▶ _Supplied records_
====================
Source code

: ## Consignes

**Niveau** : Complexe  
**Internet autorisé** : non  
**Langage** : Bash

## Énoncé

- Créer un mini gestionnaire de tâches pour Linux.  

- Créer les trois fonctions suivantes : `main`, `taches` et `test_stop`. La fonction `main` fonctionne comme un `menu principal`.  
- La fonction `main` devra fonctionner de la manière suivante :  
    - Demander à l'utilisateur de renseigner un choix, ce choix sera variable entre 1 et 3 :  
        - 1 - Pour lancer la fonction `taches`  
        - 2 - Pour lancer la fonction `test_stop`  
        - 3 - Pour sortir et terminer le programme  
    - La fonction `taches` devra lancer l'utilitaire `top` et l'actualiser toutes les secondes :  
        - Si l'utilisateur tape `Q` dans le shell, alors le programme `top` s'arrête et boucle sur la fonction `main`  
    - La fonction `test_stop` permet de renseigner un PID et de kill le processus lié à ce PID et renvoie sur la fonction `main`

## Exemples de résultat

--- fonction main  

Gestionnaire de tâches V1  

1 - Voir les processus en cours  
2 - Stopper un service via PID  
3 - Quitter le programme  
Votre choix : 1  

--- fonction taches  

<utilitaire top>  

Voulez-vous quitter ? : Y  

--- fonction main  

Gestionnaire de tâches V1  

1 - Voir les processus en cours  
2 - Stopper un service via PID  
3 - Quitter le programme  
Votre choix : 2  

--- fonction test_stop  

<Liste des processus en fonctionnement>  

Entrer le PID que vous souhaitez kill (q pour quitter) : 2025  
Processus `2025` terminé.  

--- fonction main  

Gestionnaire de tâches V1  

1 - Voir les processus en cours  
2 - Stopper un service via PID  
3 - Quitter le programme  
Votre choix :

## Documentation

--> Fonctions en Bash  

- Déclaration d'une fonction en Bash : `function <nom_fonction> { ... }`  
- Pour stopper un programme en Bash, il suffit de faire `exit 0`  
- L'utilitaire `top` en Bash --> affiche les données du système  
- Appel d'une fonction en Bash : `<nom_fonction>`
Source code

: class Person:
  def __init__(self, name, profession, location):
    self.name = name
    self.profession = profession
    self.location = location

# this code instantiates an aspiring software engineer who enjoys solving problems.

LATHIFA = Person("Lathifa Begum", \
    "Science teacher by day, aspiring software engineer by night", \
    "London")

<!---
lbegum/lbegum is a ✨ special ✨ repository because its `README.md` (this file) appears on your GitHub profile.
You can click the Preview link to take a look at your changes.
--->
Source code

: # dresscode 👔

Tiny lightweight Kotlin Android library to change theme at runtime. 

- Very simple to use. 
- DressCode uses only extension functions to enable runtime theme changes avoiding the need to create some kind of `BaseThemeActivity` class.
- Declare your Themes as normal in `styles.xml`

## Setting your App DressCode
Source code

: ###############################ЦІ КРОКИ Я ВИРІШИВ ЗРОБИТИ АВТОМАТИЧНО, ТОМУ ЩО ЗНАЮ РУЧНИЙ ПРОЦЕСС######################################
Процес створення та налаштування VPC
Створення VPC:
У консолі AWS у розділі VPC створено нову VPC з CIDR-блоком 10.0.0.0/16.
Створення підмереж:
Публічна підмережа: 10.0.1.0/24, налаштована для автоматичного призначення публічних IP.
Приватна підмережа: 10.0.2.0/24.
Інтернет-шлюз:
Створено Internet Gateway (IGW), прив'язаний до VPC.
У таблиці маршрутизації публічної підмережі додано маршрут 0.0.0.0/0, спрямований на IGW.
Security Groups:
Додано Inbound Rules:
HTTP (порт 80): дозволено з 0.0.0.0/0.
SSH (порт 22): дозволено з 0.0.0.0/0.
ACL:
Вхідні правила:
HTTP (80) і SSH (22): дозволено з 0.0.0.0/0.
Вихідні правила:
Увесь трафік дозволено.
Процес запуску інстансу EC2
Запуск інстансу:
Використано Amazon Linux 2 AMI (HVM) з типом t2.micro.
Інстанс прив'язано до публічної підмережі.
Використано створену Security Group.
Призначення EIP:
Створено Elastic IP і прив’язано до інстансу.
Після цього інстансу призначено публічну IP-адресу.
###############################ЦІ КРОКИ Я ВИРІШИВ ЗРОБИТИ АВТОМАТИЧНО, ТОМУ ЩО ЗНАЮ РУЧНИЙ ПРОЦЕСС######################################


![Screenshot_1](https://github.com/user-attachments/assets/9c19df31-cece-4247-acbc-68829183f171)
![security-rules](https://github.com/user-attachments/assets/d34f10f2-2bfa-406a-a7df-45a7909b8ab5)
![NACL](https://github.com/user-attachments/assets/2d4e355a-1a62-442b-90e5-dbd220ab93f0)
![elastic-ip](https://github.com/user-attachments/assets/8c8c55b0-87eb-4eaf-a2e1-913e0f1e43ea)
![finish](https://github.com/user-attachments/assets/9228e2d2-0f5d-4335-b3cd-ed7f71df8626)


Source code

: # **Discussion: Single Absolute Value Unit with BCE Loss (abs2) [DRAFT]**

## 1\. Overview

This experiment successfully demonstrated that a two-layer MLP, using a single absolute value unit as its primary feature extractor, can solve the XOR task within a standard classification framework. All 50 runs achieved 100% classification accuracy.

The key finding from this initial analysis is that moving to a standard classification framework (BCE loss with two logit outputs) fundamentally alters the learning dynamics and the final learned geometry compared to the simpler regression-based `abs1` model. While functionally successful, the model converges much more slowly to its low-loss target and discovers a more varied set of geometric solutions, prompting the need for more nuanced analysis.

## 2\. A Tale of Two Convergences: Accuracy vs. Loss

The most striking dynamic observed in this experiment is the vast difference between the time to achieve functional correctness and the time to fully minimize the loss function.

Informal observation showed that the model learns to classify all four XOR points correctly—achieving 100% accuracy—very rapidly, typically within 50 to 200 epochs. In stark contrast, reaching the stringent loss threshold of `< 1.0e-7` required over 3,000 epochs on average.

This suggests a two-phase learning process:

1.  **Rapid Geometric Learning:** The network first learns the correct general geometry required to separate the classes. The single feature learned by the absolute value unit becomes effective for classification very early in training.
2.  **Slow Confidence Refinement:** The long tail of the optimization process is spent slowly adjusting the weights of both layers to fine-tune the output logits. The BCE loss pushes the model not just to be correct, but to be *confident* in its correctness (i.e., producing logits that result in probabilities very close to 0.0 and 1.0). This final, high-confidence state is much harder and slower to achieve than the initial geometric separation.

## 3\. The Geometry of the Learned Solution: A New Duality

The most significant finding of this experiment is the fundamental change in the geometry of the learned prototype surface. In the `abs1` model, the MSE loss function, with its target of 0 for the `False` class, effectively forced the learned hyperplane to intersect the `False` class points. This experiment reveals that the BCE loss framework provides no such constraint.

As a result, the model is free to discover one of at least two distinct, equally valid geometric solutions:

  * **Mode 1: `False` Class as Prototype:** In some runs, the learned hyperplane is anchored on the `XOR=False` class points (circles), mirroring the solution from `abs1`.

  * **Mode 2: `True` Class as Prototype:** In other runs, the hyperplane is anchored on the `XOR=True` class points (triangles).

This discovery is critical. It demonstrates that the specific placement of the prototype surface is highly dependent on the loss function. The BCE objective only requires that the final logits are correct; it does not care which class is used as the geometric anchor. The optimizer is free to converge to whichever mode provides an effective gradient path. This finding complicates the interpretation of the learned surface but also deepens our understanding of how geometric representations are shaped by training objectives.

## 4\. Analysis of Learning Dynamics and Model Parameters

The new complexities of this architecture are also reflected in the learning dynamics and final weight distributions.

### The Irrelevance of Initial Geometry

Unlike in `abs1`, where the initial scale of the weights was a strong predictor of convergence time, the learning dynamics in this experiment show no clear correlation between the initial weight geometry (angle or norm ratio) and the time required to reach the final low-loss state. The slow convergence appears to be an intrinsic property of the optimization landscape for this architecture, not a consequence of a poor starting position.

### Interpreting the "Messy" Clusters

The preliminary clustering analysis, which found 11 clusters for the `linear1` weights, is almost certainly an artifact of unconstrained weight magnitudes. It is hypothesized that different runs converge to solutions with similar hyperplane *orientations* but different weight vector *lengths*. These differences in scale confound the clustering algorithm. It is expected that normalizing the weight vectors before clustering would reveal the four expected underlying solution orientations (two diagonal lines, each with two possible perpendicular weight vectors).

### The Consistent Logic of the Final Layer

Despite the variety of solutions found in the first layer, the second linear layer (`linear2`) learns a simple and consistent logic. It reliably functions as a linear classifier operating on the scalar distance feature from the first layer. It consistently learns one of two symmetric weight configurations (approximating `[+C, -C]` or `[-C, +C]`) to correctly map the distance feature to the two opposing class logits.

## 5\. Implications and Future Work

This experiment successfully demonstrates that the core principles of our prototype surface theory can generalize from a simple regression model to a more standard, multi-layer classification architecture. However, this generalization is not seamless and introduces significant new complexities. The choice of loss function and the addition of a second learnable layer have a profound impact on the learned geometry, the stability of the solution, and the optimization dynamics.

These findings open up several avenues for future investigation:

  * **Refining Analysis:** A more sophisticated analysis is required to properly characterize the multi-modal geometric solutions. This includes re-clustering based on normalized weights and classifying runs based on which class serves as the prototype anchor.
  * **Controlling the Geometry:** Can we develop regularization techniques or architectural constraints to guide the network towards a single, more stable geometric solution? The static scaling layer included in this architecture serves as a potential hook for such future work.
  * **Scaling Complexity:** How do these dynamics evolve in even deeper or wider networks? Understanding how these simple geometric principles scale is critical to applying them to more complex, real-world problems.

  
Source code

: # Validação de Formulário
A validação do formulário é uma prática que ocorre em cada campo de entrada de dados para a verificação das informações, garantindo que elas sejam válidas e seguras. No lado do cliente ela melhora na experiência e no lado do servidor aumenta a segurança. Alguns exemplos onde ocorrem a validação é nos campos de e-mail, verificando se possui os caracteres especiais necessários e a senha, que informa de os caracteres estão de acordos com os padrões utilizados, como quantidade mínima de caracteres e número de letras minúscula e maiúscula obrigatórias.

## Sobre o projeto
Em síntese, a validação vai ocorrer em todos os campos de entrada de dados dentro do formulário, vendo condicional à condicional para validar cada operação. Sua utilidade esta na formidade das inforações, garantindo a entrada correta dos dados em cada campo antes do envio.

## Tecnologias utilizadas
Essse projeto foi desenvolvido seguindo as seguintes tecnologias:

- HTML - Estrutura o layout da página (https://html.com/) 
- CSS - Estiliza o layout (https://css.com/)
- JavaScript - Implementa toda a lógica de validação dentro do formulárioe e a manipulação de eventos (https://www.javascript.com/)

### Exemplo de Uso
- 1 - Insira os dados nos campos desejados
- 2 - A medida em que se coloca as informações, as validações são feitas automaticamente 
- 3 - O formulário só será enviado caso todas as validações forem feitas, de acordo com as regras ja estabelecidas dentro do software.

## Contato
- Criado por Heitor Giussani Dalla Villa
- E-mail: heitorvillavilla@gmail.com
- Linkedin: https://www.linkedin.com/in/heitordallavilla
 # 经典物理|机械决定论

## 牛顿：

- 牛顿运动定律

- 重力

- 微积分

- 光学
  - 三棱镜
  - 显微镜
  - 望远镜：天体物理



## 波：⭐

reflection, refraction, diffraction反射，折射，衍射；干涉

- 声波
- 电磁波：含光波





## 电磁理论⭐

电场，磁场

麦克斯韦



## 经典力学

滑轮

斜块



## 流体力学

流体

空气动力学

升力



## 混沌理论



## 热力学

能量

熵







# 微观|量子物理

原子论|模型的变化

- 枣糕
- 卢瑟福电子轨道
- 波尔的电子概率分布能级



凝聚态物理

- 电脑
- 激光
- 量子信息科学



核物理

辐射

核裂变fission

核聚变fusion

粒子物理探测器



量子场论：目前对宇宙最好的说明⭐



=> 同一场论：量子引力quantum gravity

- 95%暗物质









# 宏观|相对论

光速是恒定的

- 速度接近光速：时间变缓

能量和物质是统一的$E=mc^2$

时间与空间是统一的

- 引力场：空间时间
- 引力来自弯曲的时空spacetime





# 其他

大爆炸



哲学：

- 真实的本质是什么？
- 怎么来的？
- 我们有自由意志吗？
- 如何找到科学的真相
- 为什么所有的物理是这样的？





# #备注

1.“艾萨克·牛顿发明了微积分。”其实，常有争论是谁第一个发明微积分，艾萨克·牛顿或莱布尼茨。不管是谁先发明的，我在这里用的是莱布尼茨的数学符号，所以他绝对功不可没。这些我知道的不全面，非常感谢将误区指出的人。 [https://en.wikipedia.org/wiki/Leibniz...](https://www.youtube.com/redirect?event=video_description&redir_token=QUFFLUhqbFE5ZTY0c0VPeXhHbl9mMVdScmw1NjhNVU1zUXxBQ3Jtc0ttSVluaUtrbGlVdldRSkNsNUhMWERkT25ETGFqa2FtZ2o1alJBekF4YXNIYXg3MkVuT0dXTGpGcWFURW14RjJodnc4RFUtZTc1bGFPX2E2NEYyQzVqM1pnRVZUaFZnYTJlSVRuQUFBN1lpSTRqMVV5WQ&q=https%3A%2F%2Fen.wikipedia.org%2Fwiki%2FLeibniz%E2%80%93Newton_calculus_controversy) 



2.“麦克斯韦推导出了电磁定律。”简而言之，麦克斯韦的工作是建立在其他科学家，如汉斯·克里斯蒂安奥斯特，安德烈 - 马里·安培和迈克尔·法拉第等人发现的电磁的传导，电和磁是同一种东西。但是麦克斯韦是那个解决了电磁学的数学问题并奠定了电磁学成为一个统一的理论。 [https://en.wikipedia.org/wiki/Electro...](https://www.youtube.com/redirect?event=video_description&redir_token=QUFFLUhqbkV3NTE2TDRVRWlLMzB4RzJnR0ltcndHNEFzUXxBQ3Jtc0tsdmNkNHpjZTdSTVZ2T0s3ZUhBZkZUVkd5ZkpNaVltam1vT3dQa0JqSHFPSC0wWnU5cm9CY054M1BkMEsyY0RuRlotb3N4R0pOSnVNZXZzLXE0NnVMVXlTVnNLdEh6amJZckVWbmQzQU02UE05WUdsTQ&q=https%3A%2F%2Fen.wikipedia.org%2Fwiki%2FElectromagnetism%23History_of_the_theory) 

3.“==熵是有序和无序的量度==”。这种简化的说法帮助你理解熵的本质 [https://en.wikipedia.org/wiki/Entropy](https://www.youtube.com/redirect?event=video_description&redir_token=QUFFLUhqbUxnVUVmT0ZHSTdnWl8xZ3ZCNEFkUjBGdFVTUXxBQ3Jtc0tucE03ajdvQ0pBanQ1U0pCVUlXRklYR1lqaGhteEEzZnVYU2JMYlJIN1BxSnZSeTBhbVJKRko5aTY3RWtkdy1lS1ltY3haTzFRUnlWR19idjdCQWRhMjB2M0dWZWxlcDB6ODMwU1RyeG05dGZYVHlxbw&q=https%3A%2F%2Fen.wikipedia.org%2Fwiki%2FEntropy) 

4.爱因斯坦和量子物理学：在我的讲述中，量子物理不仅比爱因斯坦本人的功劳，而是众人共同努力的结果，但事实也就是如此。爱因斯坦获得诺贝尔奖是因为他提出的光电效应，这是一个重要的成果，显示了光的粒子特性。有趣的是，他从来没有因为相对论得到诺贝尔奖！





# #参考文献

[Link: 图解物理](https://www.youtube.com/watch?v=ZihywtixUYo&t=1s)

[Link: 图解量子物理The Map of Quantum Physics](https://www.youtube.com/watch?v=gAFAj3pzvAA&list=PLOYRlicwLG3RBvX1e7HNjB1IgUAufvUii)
====================
▶ _Problem to work on_
Print exactly the lines above from the one with "by day, aspiring" to the one with "- Very simple to use.", including both.

▶ _Exercise output_
    "Science teacher by day, aspiring software engineer by night", \
    "London")

<!---
lbegum/lbegum is a ✨ special ✨ repository because its `README.md` (this file) appears on your GitHub profile.
You can click the Preview link to take a look at your changes.
--->
Source code

: # dresscode 👔

Tiny lightweight Kotlin Android library to change theme at runtime. 

- Very simple to use. 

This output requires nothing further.